An acceptable answer contains each line of the material, unchanged.

▶ The records
..............................

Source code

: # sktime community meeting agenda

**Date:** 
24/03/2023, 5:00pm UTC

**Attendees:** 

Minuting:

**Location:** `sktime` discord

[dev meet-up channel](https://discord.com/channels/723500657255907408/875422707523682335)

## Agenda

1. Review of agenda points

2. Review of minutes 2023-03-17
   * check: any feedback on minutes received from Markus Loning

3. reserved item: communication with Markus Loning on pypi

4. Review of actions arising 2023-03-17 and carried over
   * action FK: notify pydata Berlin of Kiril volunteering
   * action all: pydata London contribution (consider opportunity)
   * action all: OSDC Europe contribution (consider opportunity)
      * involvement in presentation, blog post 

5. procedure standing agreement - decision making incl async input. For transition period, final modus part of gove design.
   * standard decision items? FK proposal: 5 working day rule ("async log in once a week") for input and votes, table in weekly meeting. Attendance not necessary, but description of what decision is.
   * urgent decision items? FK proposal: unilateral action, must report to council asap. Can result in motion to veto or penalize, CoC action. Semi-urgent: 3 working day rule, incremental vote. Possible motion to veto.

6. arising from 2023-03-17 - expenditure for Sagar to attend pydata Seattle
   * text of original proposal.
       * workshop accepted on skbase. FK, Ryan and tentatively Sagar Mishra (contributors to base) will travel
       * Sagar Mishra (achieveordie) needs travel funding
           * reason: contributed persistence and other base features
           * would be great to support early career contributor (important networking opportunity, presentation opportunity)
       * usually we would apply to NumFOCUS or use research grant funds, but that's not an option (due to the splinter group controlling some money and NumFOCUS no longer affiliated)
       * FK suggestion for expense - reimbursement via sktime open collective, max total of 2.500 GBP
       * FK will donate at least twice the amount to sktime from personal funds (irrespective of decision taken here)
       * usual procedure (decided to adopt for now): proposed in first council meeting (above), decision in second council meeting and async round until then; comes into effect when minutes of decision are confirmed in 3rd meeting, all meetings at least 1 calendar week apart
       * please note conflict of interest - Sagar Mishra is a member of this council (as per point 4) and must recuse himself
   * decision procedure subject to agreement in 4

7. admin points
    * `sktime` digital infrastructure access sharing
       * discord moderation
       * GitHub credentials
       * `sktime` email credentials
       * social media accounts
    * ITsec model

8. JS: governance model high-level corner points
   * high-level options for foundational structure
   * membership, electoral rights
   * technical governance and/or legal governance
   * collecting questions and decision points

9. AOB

..............................

▶ Output for this exercise
Source code

: # sktime community meeting agenda

**Date:** 
24/03/2023, 5:00pm UTC

**Attendees:** 

Minuting:

**Location:** `sktime` discord

[dev meet-up channel](https://discord.com/channels/723500657255907408/875422707523682335)

## Agenda

1. Review of agenda points

2. Review of minutes 2023-03-17
   * check: any feedback on minutes received from Markus Loning

3. reserved item: communication with Markus Loning on pypi

4. Review of actions arising 2023-03-17 and carried over
   * action FK: notify pydata Berlin of Kiril volunteering
   * action all: pydata London contribution (consider opportunity)
   * action all: OSDC Europe contribution (consider opportunity)
      * involvement in presentation, blog post 

5. procedure standing agreement - decision making incl async input. For transition period, final modus part of gove design.
   * standard decision items? FK proposal: 5 working day rule ("async log in once a week") for input and votes, table in weekly meeting. Attendance not necessary, but description of what decision is.
   * urgent decision items? FK proposal: unilateral action, must report to council asap. Can result in motion to veto or penalize, CoC action. Semi-urgent: 3 working day rule, incremental vote. Possible motion to veto.

6. arising from 2023-03-17 - expenditure for Sagar to attend pydata Seattle
   * text of original proposal.
       * workshop accepted on skbase. FK, Ryan and tentatively Sagar Mishra (contributors to base) will travel
       * Sagar Mishra (achieveordie) needs travel funding
           * reason: contributed persistence and other base features
           * would be great to support early career contributor (important networking opportunity, presentation opportunity)
       * usually we would apply to NumFOCUS or use research grant funds, but that's not an option (due to the splinter group controlling some money and NumFOCUS no longer affiliated)
       * FK suggestion for expense - reimbursement via sktime open collective, max total of 2.500 GBP
       * FK will donate at least twice the amount to sktime from personal funds (irrespective of decision taken here)
       * usual procedure (decided to adopt for now): proposed in first council meeting (above), decision in second council meeting and async round until then; comes into effect when minutes of decision are confirmed in 3rd meeting, all meetings at least 1 calendar week apart
       * please note conflict of interest - Sagar Mishra is a member of this council (as per point 4) and must recuse himself
   * decision procedure subject to agreement in 4

7. admin points
    * `sktime` digital infrastructure access sharing
       * discord moderation
       * GitHub credentials
       * `sktime` email credentials
       * social media accounts
    * ITsec model

8. JS: governance model high-level corner points
   * high-level options for foundational structure
   * membership, electoral rights
   * technical governance and/or legal governance
   * collecting questions and decision points

9. AOB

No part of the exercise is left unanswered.